Hayır, bilmiyordum, 2011'de yaşanmış bu olaya ilk kez muttali oldum.
O vakitler Cumhurbaşkanımız Erdoğan dönemin başbakanıydı, yani, dahili ve harici bedhahlar "diktatör" algısının henüz lansman aşamasındaydılar.
***
Engelli bir kız çocuğuna "Sen benin kızımdan güzelsin" diyen bir yüreğe yapmadıkları çirkeflik kalmadı.
"
Diktatör" ha!
Hadi harici bedhahları biliyoruz, onlar "
Türkün ruh köküne" de düşman. Ya dahili bedhahlar?
Yatacak yerleri yok!..
Biz dönelim söz konusu kitaba.
İlk elden tanıklıkları, şakaları, fıkraları, sarakaya almaları öyle keyifli anlatmış ki "
Off The Record" hiç bitmesin istiyorsunuz.
İsmet İnönü'den
Osman Bölükbaşı'na,
Celal Bayar'dan Özal'a kadar nice tanıklıklar, hatta kimileriyle de yarenlikler...
En çok da
Demirel'le tabi.
Siyasi ihanetlerden yakınan Demirel'e Osman Bölükbaşı'nın şöyle dediğini Yavuz Donat Kitabı'ndan (Off The Record) öğrendim: "

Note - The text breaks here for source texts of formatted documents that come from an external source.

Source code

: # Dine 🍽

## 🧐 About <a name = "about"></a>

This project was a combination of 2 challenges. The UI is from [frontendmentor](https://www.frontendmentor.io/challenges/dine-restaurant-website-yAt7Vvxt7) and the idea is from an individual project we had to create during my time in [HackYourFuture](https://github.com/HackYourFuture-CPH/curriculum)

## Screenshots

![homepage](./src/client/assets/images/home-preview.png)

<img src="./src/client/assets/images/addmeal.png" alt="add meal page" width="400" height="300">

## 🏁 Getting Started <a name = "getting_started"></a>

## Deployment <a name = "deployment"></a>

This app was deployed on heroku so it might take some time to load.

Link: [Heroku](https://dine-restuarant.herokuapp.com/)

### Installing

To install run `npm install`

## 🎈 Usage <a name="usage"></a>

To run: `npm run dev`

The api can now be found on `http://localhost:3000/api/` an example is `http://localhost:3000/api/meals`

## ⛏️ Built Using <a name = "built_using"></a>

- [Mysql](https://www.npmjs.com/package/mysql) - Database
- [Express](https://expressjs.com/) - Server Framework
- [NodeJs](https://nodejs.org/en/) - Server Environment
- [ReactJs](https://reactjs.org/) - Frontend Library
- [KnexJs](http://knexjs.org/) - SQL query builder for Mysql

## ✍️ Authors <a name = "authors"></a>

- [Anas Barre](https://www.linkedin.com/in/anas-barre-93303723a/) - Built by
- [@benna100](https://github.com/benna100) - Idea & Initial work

Süleyman Bey senin bağrın daha köy mezarlığı. Benim bağrım Karacaahmet."
Başkan Erdoğan'ı düşündüm de maruz kaldığı ihanetler bağrını ne hale getirmiştir, kim bilir!
Öyle ya birini "
cumhurbaşkanı" yapmış kesmemiş, diğerini "
başbakan" yapmış yetmemiş, ötekini "
bakan" yapmış kazan kaldırmış.
***
Türkiye birçok mühim hadiseyi
Yavuz Donat'tan öğrendi.
Mesela,
28 Şubat süreci.
Mezkur kitapta post modern darbeye ilişkin aktardığı birçok nottan biri şu: "General'in biri Başbakan Erbakan'dan 'Pezevenk' diye söz etti. Kara Kuvvetleri Komutanı, 'Kimsenin ağzına kilit vuramam ki' dedi..."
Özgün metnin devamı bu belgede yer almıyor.